### REQUIRED ACTION
Look through the material below. Copy every line with the string "begin" in it.

*** Block opens ***

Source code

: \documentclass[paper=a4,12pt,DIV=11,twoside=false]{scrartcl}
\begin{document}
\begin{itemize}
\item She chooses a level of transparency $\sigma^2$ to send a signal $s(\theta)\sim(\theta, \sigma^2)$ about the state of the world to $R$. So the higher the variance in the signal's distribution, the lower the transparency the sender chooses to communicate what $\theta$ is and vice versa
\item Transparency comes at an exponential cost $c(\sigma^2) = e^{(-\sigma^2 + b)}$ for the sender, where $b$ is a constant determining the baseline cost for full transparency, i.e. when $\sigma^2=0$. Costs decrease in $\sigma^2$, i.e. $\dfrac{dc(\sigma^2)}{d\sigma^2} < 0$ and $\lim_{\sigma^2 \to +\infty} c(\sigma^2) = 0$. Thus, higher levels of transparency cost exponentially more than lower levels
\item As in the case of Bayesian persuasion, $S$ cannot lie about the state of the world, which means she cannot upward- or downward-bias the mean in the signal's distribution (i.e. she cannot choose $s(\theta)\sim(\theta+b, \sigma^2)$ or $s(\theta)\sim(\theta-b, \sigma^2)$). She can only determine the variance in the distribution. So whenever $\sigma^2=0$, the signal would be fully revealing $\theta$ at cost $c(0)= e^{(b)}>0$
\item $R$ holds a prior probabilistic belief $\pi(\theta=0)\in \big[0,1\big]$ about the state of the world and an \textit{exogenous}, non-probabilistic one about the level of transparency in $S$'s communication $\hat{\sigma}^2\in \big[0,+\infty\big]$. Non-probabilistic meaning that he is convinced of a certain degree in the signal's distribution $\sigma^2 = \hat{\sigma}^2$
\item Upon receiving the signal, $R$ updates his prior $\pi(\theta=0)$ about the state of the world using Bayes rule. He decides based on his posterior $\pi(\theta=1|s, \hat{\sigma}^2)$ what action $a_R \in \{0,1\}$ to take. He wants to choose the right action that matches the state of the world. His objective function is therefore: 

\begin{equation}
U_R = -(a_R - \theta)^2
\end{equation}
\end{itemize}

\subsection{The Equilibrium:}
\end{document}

*** Block closes ***

### ANSWER BOX
\begin{document}
\begin{itemize}
\begin{equation}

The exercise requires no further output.